Look through the entries for the string "blob", and copy each line that holds it.

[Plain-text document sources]

BEGIN

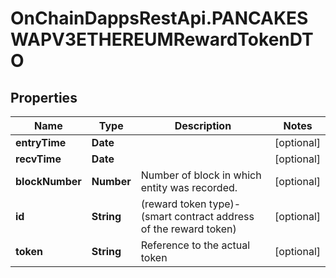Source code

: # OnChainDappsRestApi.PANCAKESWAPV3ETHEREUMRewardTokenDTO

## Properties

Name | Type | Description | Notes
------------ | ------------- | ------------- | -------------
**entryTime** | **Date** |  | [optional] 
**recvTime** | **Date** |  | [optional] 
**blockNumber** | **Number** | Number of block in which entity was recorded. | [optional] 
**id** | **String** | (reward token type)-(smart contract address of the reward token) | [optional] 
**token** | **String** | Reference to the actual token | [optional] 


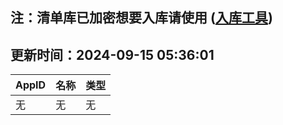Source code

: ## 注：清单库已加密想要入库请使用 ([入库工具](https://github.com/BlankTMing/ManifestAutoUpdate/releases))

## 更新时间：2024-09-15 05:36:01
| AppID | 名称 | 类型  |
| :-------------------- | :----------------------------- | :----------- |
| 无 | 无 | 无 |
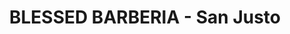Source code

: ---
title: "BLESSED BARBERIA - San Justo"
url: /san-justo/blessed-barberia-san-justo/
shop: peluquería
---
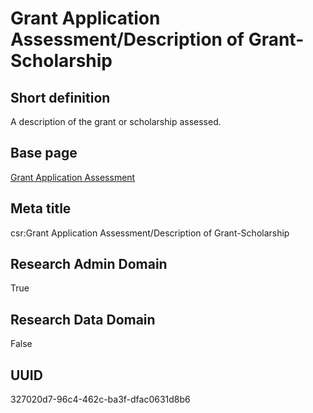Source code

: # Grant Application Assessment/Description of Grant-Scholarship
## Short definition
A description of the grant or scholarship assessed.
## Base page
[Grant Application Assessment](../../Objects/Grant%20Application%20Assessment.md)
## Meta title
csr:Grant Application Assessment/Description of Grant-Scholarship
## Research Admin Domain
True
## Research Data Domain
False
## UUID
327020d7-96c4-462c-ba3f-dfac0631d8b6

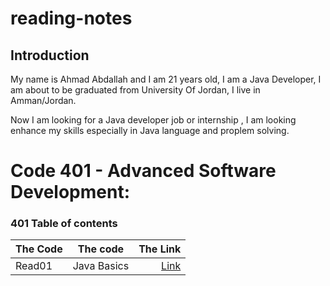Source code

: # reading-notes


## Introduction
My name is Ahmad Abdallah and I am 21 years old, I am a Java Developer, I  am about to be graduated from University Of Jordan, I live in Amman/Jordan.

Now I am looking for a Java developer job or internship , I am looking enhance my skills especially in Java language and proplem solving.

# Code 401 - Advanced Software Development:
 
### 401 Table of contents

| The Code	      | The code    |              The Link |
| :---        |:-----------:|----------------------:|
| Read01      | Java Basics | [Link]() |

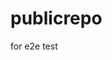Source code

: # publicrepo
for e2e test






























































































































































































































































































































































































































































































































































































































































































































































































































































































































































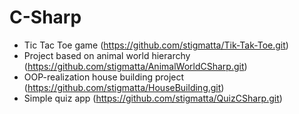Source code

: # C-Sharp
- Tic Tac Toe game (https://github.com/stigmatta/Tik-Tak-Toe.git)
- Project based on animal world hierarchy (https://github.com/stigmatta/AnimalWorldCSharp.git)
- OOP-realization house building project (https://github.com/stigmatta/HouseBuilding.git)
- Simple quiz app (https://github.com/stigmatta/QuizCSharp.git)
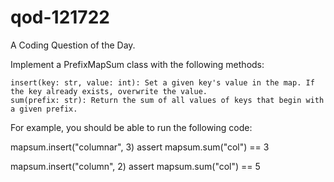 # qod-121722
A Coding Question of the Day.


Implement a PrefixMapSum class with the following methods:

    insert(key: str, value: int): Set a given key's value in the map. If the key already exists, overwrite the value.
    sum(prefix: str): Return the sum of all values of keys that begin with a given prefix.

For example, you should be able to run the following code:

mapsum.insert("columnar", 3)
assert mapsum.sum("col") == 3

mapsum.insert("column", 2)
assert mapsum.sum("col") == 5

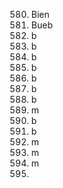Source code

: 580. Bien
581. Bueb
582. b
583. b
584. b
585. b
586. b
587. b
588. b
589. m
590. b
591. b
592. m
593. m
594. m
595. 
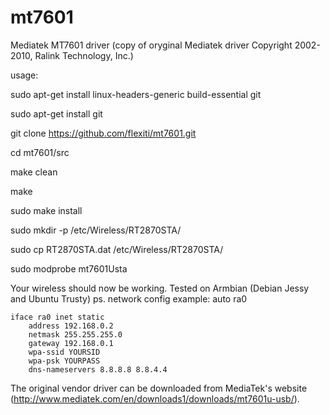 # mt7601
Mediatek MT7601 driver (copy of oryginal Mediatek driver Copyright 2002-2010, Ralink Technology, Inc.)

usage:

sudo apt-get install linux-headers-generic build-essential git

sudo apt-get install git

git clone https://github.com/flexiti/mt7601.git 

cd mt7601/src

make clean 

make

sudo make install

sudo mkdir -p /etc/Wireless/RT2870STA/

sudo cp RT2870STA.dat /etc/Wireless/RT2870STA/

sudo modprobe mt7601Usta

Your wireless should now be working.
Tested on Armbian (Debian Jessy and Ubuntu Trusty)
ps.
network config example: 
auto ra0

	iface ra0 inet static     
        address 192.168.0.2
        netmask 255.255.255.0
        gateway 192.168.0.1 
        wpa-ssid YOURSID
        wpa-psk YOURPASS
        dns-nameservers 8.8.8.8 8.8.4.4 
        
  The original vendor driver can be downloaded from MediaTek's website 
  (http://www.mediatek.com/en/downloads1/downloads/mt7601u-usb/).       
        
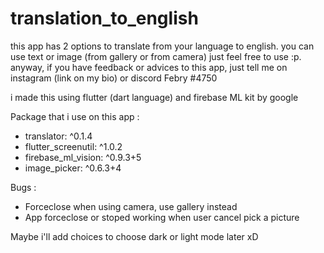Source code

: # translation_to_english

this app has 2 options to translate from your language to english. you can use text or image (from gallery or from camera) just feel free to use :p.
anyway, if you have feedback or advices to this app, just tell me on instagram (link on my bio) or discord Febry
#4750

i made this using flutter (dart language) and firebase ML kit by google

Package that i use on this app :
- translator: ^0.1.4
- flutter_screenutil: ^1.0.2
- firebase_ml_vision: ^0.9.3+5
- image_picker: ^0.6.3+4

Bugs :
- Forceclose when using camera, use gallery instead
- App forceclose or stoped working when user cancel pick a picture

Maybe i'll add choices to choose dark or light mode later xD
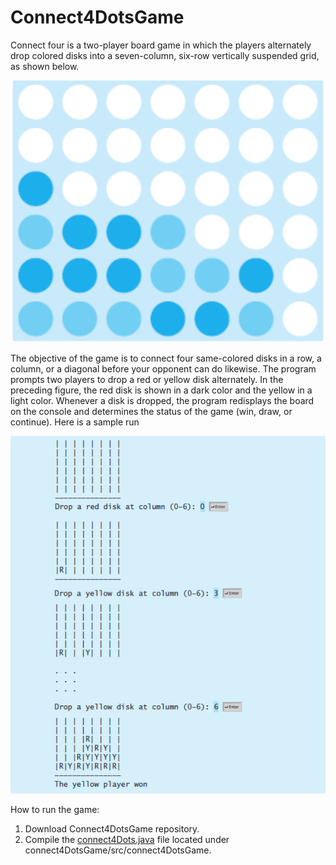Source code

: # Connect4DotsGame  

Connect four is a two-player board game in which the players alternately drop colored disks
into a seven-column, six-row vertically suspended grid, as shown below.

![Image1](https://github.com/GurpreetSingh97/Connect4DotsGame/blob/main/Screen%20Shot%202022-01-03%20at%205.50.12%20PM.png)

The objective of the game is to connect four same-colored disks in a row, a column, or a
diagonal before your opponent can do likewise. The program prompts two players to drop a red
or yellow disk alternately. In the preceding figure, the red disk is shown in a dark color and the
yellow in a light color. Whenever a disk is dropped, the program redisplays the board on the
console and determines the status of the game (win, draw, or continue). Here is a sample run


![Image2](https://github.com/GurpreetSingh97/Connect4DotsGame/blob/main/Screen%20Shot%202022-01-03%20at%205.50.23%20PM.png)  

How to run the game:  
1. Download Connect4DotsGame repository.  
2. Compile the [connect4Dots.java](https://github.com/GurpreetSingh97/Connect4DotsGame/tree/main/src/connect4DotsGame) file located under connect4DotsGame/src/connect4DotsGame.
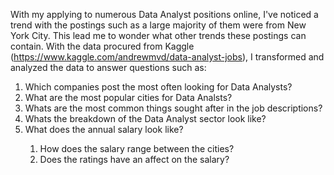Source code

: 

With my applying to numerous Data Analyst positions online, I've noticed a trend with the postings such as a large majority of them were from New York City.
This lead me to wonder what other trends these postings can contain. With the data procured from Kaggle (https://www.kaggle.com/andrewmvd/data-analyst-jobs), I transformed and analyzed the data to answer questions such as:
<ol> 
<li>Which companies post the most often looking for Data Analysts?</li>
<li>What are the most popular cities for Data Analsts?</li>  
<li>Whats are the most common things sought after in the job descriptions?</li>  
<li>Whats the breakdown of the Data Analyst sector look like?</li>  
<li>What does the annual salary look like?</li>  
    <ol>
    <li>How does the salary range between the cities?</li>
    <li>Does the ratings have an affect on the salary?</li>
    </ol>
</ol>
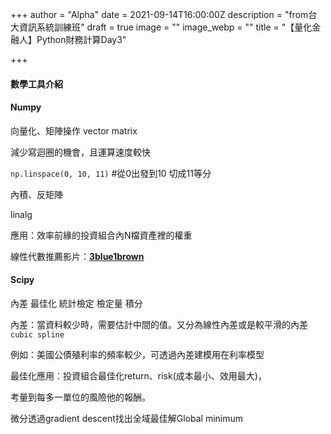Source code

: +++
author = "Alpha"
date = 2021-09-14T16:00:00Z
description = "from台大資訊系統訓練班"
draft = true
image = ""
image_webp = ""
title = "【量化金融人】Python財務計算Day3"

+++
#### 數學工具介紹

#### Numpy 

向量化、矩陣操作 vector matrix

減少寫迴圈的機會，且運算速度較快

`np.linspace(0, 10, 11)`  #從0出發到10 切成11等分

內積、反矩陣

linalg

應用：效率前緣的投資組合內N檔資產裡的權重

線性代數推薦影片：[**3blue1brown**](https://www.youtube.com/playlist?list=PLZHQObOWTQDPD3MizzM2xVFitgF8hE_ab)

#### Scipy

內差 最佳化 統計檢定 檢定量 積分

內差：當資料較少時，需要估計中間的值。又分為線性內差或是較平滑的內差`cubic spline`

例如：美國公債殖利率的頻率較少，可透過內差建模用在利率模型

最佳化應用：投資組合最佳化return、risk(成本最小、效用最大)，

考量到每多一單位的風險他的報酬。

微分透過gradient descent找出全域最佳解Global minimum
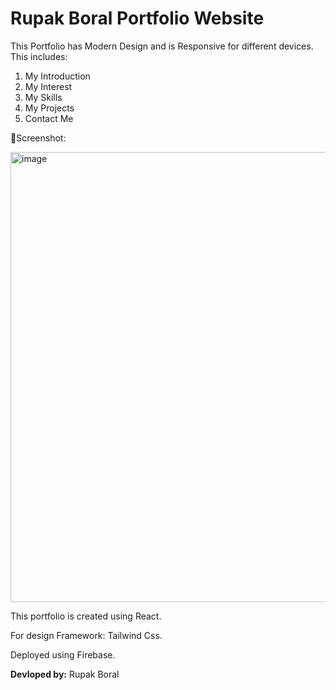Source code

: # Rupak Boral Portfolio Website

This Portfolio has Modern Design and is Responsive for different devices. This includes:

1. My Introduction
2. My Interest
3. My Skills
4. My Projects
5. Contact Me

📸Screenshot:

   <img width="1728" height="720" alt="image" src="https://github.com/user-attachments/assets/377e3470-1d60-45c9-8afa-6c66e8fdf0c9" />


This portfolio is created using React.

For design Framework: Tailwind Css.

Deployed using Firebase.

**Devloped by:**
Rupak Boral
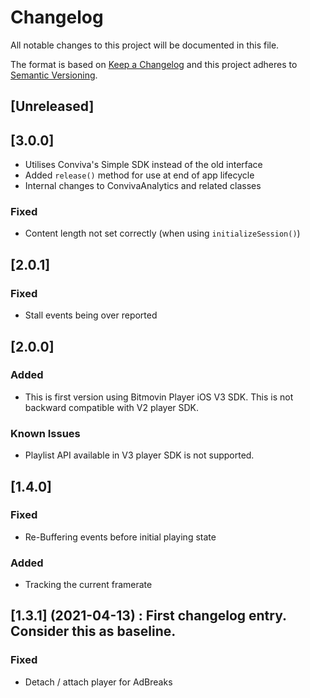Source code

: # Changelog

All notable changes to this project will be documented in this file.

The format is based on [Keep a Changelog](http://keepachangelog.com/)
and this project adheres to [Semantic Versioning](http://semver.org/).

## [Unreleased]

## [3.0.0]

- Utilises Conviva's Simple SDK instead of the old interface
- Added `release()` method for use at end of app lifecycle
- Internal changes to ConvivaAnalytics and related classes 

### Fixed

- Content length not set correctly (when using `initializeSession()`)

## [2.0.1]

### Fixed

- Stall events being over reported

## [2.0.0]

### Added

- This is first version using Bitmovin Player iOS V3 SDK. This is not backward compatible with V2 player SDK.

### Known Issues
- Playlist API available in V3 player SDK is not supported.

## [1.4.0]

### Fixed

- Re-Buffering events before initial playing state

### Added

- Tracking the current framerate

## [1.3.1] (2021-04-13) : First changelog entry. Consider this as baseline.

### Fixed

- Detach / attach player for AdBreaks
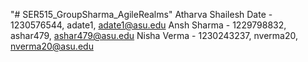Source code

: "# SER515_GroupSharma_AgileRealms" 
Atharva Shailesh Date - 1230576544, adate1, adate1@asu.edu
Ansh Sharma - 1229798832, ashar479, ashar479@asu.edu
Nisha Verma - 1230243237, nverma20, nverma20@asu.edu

END

**The completed task**
![Image1](https://github.com/GurpreetSingh97/Connect4DotsGame/blob/main/Screen%20Shot%202022-01-03%20at%205.50.12%20PM.png)
![Image2](https://github.com/GurpreetSingh97/Connect4DotsGame/blob/main/Screen%20Shot%202022-01-03%20at%205.50.23%20PM.png)  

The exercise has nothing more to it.